About this task. Look for the word "results" in the data below, and copy every line that holds it.

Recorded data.
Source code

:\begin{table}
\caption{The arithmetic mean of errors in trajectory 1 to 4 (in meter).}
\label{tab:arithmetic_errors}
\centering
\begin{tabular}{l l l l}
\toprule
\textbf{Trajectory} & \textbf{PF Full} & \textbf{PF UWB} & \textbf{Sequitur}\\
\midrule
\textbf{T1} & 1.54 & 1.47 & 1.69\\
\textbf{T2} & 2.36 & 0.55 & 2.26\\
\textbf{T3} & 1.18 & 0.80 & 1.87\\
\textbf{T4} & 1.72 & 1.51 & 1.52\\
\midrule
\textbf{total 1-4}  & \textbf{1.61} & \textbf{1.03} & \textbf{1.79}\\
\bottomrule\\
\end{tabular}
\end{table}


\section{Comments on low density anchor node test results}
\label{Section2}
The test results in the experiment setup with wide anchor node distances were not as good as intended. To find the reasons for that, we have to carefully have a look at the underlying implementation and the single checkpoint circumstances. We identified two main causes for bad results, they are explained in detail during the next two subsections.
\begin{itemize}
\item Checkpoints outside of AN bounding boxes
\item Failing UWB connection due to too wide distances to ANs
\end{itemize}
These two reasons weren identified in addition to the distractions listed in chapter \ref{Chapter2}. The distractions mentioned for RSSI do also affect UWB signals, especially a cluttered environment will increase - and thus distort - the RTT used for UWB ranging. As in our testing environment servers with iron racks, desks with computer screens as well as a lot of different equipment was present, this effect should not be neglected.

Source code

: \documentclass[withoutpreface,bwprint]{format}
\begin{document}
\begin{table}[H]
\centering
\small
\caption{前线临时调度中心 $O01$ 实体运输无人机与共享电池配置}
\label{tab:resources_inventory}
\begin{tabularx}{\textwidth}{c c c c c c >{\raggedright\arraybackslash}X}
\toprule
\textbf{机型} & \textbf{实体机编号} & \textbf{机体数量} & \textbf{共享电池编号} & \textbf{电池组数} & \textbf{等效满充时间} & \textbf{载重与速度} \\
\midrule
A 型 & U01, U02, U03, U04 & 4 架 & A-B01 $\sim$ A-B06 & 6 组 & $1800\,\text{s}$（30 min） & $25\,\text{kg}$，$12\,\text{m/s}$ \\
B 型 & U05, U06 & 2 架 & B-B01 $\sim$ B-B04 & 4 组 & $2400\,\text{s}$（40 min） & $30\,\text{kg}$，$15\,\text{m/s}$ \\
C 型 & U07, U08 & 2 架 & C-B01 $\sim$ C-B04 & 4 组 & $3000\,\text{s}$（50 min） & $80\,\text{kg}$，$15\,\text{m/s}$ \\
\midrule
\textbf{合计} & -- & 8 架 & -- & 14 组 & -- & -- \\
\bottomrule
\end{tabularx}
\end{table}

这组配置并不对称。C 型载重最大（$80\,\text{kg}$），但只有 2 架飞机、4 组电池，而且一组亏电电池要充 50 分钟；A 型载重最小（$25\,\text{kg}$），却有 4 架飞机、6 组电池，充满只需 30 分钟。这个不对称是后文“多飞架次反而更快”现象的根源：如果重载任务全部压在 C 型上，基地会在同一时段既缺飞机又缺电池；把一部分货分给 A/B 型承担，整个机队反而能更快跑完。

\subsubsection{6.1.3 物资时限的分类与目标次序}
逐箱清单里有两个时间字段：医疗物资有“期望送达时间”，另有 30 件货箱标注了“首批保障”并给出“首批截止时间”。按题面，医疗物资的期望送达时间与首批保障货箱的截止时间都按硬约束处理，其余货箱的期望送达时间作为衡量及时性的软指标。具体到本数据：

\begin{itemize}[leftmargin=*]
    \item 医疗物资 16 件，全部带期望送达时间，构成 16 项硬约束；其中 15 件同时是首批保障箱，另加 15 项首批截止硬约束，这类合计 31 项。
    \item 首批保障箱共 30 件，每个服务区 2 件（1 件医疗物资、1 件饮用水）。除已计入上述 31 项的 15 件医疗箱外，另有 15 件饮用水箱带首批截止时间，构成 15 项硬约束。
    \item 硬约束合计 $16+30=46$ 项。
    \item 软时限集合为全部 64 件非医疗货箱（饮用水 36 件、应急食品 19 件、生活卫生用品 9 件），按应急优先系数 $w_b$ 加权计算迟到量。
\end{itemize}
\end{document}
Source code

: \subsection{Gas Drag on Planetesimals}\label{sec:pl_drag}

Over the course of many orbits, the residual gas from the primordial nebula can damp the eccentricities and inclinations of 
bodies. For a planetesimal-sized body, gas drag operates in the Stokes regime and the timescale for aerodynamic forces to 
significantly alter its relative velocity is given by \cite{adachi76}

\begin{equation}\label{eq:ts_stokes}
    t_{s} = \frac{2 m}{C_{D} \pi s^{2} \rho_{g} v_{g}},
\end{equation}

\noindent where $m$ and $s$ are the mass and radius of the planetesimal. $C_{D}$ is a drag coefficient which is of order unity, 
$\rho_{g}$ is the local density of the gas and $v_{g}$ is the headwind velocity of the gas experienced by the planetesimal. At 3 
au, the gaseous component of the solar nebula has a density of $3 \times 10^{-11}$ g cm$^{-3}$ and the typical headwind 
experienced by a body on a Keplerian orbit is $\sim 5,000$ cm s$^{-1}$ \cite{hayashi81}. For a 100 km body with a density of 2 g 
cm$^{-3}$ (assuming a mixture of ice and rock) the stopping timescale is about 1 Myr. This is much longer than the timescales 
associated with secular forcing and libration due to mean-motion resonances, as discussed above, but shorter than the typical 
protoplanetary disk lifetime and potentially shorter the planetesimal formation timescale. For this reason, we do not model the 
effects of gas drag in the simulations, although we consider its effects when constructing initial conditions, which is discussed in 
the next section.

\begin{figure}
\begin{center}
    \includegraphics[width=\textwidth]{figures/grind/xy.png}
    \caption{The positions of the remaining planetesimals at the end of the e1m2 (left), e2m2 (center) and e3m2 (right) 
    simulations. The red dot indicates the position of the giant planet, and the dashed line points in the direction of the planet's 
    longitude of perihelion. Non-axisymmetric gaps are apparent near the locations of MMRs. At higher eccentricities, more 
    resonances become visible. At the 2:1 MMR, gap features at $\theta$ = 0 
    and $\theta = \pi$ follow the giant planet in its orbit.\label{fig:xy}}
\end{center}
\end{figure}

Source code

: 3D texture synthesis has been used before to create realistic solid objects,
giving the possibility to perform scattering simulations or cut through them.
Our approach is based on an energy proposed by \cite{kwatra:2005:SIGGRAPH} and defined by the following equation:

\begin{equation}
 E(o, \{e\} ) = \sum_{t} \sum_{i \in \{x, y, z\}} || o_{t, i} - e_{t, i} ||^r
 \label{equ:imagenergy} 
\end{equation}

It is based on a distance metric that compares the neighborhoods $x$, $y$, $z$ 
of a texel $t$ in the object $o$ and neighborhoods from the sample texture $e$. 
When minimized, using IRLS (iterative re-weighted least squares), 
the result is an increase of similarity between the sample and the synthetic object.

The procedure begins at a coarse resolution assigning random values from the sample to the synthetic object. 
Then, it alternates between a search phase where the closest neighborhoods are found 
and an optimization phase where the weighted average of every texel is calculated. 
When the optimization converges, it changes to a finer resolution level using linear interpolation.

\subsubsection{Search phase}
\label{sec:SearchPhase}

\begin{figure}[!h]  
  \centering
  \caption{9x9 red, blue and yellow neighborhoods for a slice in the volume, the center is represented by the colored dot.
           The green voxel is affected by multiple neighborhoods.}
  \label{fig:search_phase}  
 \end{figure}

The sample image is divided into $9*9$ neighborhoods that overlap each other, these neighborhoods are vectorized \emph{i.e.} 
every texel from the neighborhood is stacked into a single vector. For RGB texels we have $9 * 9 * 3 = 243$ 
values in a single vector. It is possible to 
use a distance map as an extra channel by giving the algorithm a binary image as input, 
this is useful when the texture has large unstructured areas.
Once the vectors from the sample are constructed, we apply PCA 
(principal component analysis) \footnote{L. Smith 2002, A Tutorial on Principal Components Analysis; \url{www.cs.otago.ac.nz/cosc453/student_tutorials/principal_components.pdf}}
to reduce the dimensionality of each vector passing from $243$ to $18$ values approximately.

Written reply.
\section{Comments on low density anchor node test results}
The test results in the experiment setup with wide anchor node distances were not as good as intended. To find the reasons for that, we have to carefully have a look at the underlying implementation and the single checkpoint circumstances. We identified two main causes for bad results, they are explained in detail during the next two subsections.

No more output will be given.